I am Huajie Tan (谭桦杰), a third-year M.S. student at the School of Computer Science, Peking University, advised by Prof. Shanghang Zhang. Previously, I received my dual-degree B.Eng. from Tianjin University (College of Intelligence and Computing & College of Microelectronics) and was honored with the Outstanding Graduate Award.
My research focuses on embodied AI and multi-modal foundation models. I am currently an intern at the Beijing Academy of Artificial Intelligence (BAAI), exploring pathways toward general-purpose robotic intelligence and real-world deployment of embodied systems. I am also open to collaborative opportunities and research partnerships, feel free to email me: tanhuajie@stu.pku.edu.cn.
Meanwhile, I am now seeking entrepreneurship opportunities. I have received multiple top-tier offers from leading industry labs, e.g., Huawei Top Minds (华为天才少年), Tencent QingYun (腾讯青云), JD Tech Genius Team (京东TGT), BAAI Star (智源智星) and Xiaomi Top Talent (小米顶尖).

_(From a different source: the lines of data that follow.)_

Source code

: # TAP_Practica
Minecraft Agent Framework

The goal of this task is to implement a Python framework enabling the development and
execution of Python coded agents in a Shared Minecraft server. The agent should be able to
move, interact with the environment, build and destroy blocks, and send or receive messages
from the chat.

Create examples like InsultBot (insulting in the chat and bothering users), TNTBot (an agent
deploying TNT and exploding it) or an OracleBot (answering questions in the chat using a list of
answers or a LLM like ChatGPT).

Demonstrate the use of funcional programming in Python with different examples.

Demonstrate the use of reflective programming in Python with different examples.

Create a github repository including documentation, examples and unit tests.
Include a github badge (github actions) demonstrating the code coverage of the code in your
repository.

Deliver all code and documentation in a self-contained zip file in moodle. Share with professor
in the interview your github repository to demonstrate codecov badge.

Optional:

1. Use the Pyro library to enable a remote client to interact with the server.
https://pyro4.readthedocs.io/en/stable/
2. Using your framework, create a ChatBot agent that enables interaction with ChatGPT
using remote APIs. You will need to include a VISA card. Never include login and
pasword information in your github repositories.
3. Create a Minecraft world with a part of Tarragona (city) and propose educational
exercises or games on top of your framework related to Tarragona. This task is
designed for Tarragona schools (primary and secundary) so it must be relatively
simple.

If you have a better fit or would like to connect, please also feel free to reach out.
🔥 News
- 2026.02: 🎉 Both Robo-Dopamine and Action-Sketcher get accepted to CVPR 2026. See you in Denver, Colorado, USA!
- 2026.01: 🔥 Released RoboBrain 2.5, our more powerful embodied foundation model (first author, project lead).
- 2026.01: 🎯 Released our new research paper Action-Sketcher (first author, project lead).
- 2025.12: 🎯 Released our new research paper Robo-Dopamine (first author, project lead).
- 2025.10: 🔥 Released LLaVA-OneVision-1.5, a fully open framework for democratized MLLM training.
- 2025.10: 🔥 Released more advanced RoboOS-NeXT (first author, project lead).
- 2025.09: 🎉 Reason-RFT accepted to NeurIPS 2025. See you in San Diego, USA!
- 2025.06: 🎉 Released RoboBrain 2.0 and RoboOS in BAAI Conference 2025 (first author, project lead).
- 2025.04: 🌍 RoboBrain 1.0 selected for CVPR 2025’s official Embodied AI Trends Commentary.
- 2025.02: 🎉 RoboBrain 1.0 accepted to CVPR 2025.
📝 Publications

RoboBrain 2.5: Depth in Sight, Time in Mind.
BAAI RoboBrain Team
Co-First Author, Project Lead, Technical Report 2026
Project | Paper | Code | Checkpoints
TL;DR: RoboBrain 2.5 is a next-generation embodied AI foundation model designed for complex robotic manipulation, driven by two major upgrades: (1) precise 3D spatial reasoning that generates depth-aware, physically-constrained manipulation traces, and (2) dense temporal value estimation that provides step-by-step execution feedback. Together, these advancements enable a more physically grounded and execution-aware intelligence for downstream learning tasks.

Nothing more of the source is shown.